Failure to Follow Infection Control Protocols and Transmission-Based Precautions
Penalty
Summary
The facility failed to establish and maintain an effective infection prevention and control program, as evidenced by multiple lapses in following transmission-based precautions and proper hand hygiene protocols. For one resident with pressure ulcers and an ESBL urinary tract infection, an LPN performed dressing changes and incontinence care without performing hand hygiene between glove changes, despite facility policy requiring hand hygiene when moving between contaminated and clean body sites. The LPN acknowledged not performing hand hygiene during these procedures. Additionally, a nursing assistant was observed feeding the same resident in their room without wearing required personal protective equipment (PPE), such as a gown and gloves, and was unaware of the resident's updated contact isolation status. Another resident, under contact isolation and enteric precautions for C. difficile, was also not provided appropriate infection control measures.
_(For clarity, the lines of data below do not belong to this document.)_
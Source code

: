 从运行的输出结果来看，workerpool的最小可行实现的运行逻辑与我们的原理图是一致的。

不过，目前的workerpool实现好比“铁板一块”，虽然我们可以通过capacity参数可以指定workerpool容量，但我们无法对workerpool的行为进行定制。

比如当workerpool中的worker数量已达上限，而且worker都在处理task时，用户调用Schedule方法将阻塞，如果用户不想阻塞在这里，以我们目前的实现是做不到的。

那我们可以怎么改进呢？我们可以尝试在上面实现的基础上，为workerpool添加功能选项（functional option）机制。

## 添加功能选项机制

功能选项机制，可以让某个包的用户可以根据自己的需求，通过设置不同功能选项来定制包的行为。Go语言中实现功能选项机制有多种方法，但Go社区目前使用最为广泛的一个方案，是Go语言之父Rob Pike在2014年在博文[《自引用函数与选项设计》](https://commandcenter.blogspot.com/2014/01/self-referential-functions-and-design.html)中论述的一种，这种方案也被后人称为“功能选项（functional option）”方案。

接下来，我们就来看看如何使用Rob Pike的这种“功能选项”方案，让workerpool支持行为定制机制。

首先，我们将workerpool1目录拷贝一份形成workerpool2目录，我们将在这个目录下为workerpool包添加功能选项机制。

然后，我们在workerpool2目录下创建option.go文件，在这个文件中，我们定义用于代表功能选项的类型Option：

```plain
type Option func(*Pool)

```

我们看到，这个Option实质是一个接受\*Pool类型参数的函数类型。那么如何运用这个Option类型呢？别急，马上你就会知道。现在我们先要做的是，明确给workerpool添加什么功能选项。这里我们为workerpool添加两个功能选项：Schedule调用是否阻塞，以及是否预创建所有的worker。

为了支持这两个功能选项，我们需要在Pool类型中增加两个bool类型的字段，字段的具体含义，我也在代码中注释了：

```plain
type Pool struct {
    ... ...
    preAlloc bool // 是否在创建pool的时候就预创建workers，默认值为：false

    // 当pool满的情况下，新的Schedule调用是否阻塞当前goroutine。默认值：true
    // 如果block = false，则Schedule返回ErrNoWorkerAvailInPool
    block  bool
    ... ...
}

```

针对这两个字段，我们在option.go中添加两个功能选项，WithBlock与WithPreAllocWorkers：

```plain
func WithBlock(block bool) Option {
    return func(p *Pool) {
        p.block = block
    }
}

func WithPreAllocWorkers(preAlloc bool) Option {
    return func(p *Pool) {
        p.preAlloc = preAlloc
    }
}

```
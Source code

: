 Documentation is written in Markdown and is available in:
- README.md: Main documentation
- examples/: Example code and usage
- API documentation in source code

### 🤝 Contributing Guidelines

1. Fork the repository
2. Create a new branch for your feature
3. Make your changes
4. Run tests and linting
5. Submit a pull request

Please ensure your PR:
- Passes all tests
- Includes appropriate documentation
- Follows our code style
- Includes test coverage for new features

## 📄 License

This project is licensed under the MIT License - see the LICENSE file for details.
A nursing assistant entered the resident's room to deliver and set up a meal tray without donning a gown or gloves, touched the resident and their environment, and upon leaving, used hand sanitizer instead of washing hands with soap and water as required for C. difficile precautions. The nursing assistant believed the precautions only applied to direct care, not tray delivery. The Director of Nursing confirmed that contact enteric precautions applied to all staff entering the room.